Saved data entries:
■ ■ ■ ■ ■ ■ ■

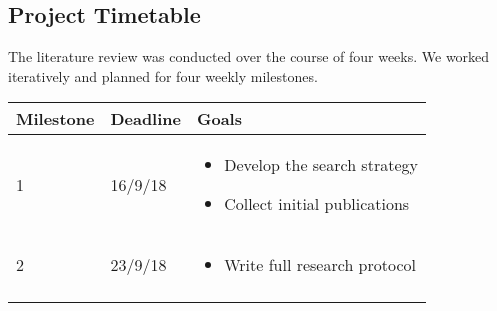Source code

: \documentclass[]{book}
\providecommand{\tightlist}{%
  \setlength{\itemsep}{0pt}\setlength{\parskip}{0pt}}
\begin{document}
\subsection{Project Timetable}\label{project-timetable}

The literature review was conducted over the course of four weeks. We
worked iteratively and planned for four weekly milestones.

\begin{longtable}[]{@{}lll@{}}
\toprule
\begin{minipage}[b]{0.14\columnwidth}\raggedright\strut
Milestone\strut
\end{minipage} & \begin{minipage}[b]{0.13\columnwidth}\raggedright\strut
Deadline\strut
\end{minipage} & \begin{minipage}[b]{0.65\columnwidth}\raggedright\strut
Goals\strut
\end{minipage}\tabularnewline
\midrule
\endhead
\begin{minipage}[t]{0.32\columnwidth}\raggedright\strut
1\strut
\end{minipage} & \begin{minipage}[t]{0.32\columnwidth}\raggedright\strut
16/9/18\strut
\end{minipage} & \begin{minipage}[t]{0.32\columnwidth}\raggedright\strut
\begin{itemize}
\tightlist
\item
  Develop the search strategy
\item
  Collect initial publications
\end{itemize}\strut
\end{minipage}\tabularnewline
\begin{minipage}[t]{0.32\columnwidth}\raggedright\strut
2\strut
\end{minipage} & \begin{minipage}[t]{0.32\columnwidth}\raggedright\strut
23/9/18\strut
\end{minipage} & \begin{minipage}[t]{0.32\columnwidth}\raggedright\strut
\begin{itemize}
\tightlist
\item
  Write full research protocol
\end{itemize}\strut
\end{minipage}\tabularnewline
\begin{minipage}[t]{0.32\columnwidth}\raggedright\strut

\end{minipage}
\end{longtable}
\end{document}
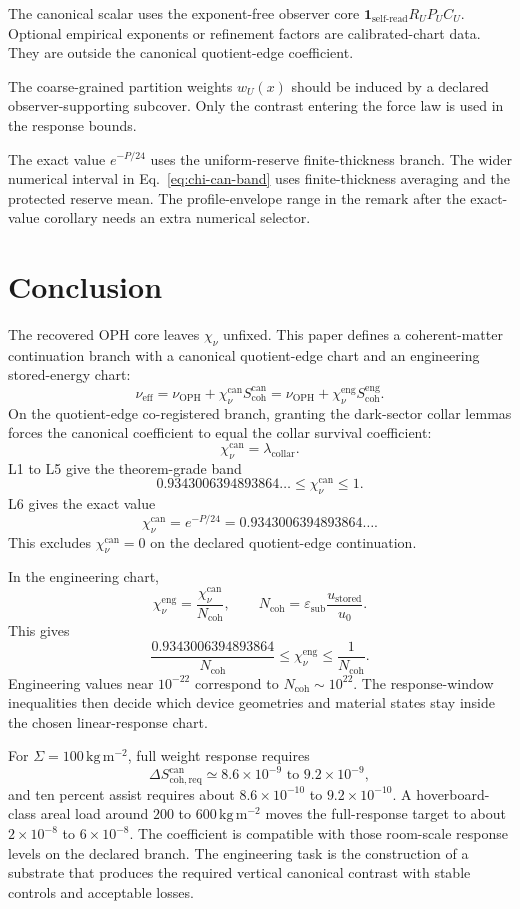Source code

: \documentclass[11pt]{article}
\numberwithin{equation}{section}
\theoremstyle{remark}
\newcommand{\chinu}{\chi_\nu}
\newcommand{\chican}{\chi_\nu^{\mathrm{can}}}
\newcommand{\chieng}{\chi_\nu^{\mathrm{eng}}}
\newcommand{\scohcan}{S_{\mathrm{coh}}^{\mathrm{can}}}
\newcommand{\scoheng}{S_{\mathrm{coh}}^{\mathrm{eng}}}
\newcommand{\Ncoh}{N_{\mathrm{coh}}}
\newcommand{\nueff}{\nu_{\mathrm{eff}}}
\newcommand{\nuoph}{\nu_{\mathrm{OPH}}}
\newcommand{\eps}{\varepsilon}
\newcommand{\lambdac}{\lambda_{\mathrm{collar}}}
\begin{document}
The canonical scalar uses the exponent-free observer core
\(\mathbf 1_{\mathrm{self\mbox{-}read}}R_UP_UC_U\). Optional empirical
exponents or refinement factors are calibrated-chart data. They are outside
the canonical quotient-edge coefficient.

The coarse-grained partition weights \(w_U(x)\) should be induced by a declared
observer-supporting subcover. Only the contrast entering the force law is used
in the response bounds.

The exact value \(e^{-P/24}\) uses the uniform-reserve finite-thickness branch.
The wider numerical interval in Eq.~\eqref{eq:chi-can-band} uses finite-thickness
averaging and the protected reserve mean. The profile-envelope range in the
remark after the exact-value corollary needs an extra numerical selector.

\section{Conclusion}

The recovered OPH core leaves \(\chinu\) unfixed. This paper defines a
coherent-matter continuation branch with a canonical quotient-edge chart and an
engineering stored-energy chart:
\[
\nueff
=
\nuoph+\chican\scohcan
=
\nuoph+\chieng\scoheng.
\]
On the quotient-edge co-registered branch, granting the dark-sector collar
lemmas forces the canonical coefficient to equal the collar survival
coefficient:
\[
\chican=\lambdac.
\]
L1 to L5 give the theorem-grade band
\[
0.9343006394893864\ldots
\le
\chican
\le
1.
\]
L6 gives the exact value
\[
\chican=e^{-P/24}=0.9343006394893864\ldots .
\]
This excludes \(\chican=0\) on the declared quotient-edge continuation.

In the engineering chart,
\[
\chieng=\frac{\chican}{\Ncoh},
\qquad
\Ncoh=\eps_{\mathrm{sub}}\frac{u_{\mathrm{stored}}}{u_0}.
\]
This gives
\[
\frac{0.9343006394893864}{\Ncoh}
\le
\chieng
\le
\frac{1}{\Ncoh}.
\]
Engineering values near \(10^{-22}\) correspond to
\(\Ncoh\sim10^{22}\). The response-window inequalities then decide which
device geometries and material states stay inside the chosen linear-response
chart.

For \(\Sigma=100\,\mathrm{kg\,m^{-2}}\), full weight response requires
\[
\Delta S_{\mathrm{coh,req}}^{\mathrm{can}}
\simeq
8.6\times10^{-9}\text{ to }9.2\times10^{-9},
\]
and ten percent assist requires about \(8.6\times10^{-10}\) to
\(9.2\times10^{-10}\). A hoverboard-class areal load around
\(200\) to \(600\,\mathrm{kg\,m^{-2}}\) moves the full-response target to about
\(2\times10^{-8}\) to \(6\times10^{-8}\). The coefficient is compatible with
those room-scale response levels on the declared branch. The engineering task
is the construction of a substrate that produces the required vertical
canonical contrast with stable controls and acceptable losses.
\end{document}
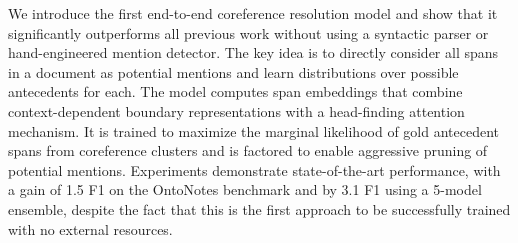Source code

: We introduce the first end-to-end coreference resolution model and show that it significantly outperforms all previous work without using a syntactic parser or hand-engineered mention detector. The key idea is to directly consider all spans in a document as potential mentions and learn distributions over possible antecedents for each. The model computes span embeddings that combine context-dependent boundary representations with a head-finding attention mechanism. It is trained to maximize the marginal likelihood of gold antecedent spans from coreference clusters and is factored to enable aggressive pruning of potential mentions. Experiments demonstrate state-of-the-art performance, with a gain of 1.5 F1 on the OntoNotes benchmark and by 3.1 F1 using a 5-model ensemble, despite the fact that this is the first approach to be successfully trained with no external resources.
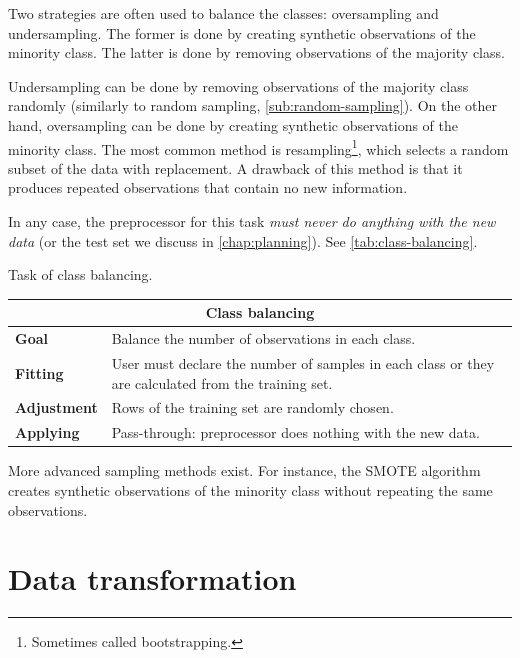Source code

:Two strategies are often used to balance the classes: oversampling and undersampling.  The
former is done by creating synthetic observations of the minority class.  The latter is
done by removing observations of the majority class.

Undersampling can be done by removing observations of the majority class randomly
(similarly to random sampling, \cref{sub:random-sampling}).  On the other hand,
oversampling can be done by creating synthetic observations of the minority class.  The
most common method is resampling\footnote{Sometimes called bootstrapping.}, which selects
a random subset of the data with replacement.  A drawback of this method is that it
produces repeated observations that contain no new information.

In any case, the \gls{preprocessor} for this task \emph{must never do anything with the new
data} (or the test set we discuss in \cref{chap:planning}).  See
\cref{tab:class-balancing}.

\begin{tablebox}[label=tab:class-balancing]{Task of class balancing.}
  \centering
  \begin{tabular}{lp{6cm}}
    \toprule
    \multicolumn{2}{c}{\textbf{Class balancing}} \\
    \midrule
    \textbf{Goal} &
      Balance the number of observations in each class. \\
    \textbf{Fitting} &
      User must declare the number of samples in each class or
      they are calculated from the training set.  \\
    \textbf{Adjustment} &
      Rows of the training set are randomly chosen. \\
    \textbf{Applying} &
      Pass-through: \gls{preprocessor} does nothing with the new data. \\
    \bottomrule
  \end{tabular}
\end{tablebox}

More advanced sampling methods exist.  For instance, the SMOTE
algorithm creates synthetic observations of the minority
class without repeating the same observations.

\section{Data transformation}

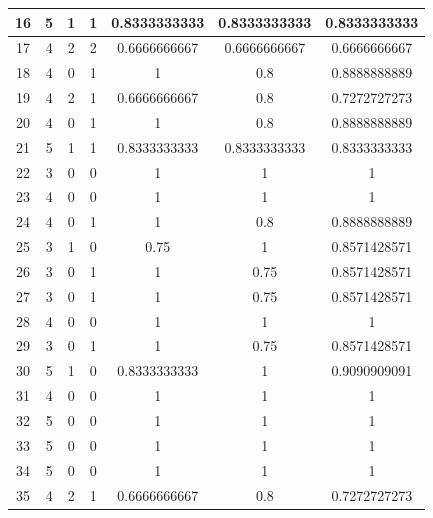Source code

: \begin{table}[h]
\begin{tabular}{|c|c|c|c|c|c|c|}
                       \hline
                        16 & 5 & 1 & 1 & 0.8333333333 & 0.8333333333 & 0.8333333333 \\ 
                       \hline
                        17 & 4 & 2 & 2 & 0.6666666667 & 0.6666666667 & 0.6666666667 \\ 
                       \hline
                        18 & 4 & 0 & 1 & 1 & 0.8 & 0.8888888889 \\ 
                       \hline
                        19 & 4 & 2 & 1 & 0.6666666667 & 0.8 & 0.7272727273 \\ 
                       \hline
                        20 & 4 & 0 & 1 & 1 & 0.8 & 0.8888888889 \\ 
                       \hline
                        21 & 5 & 1 & 1 & 0.8333333333 & 0.8333333333 & 0.8333333333 \\ 
                       \hline
                        22 & 3 & 0 & 0 & 1 & 1 & 1 \\ 
                       \hline
                        23 & 4 & 0 & 0 & 1 & 1 & 1 \\ 
                       \hline
                        24 & 4 & 0 & 1 & 1 & 0.8 & 0.8888888889 \\ 
                       \hline
                        25 & 3 & 1 & 0 & 0.75 & 1 & 0.8571428571 \\ 
                       \hline
                        26 & 3 & 0 & 1 & 1 & 0.75 & 0.8571428571 \\ 
                       \hline
                        27 & 3 & 0 & 1 & 1 & 0.75 & 0.8571428571 \\ 
                       \hline
                        28 & 4 & 0 & 0 & 1 & 1 & 1 \\ 
                       \hline
                        29 & 3 & 0 & 1 & 1 & 0.75 & 0.8571428571 \\ 
                       \hline
                        30 & 5 & 1 & 0 & 0.8333333333 & 1 & 0.9090909091 \\ 
                       \hline
                        31 & 4 & 0 & 0 & 1 & 1 & 1 \\ 
                       \hline
                        32 & 5 & 0 & 0 & 1 & 1 & 1 \\ 
                       \hline
                        33 & 5 & 0 & 0 & 1 & 1 & 1 \\ 
                       \hline
                        34 & 5 & 0 & 0 & 1 & 1 & 1 \\ 
                       \hline
                        35 & 4 & 2 & 1 & 0.6666666667 & 0.8 & 0.7272727273 \\ 
                       \hline
                       
                \end{tabular}
       \end{table}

■ ■ ■ ■ ■ ■ ■

▶ **Your task**: Scan the records above and tell how many lines include the word "stored"; the number is all that should be written.

▶ **Answer to this exercise**: 2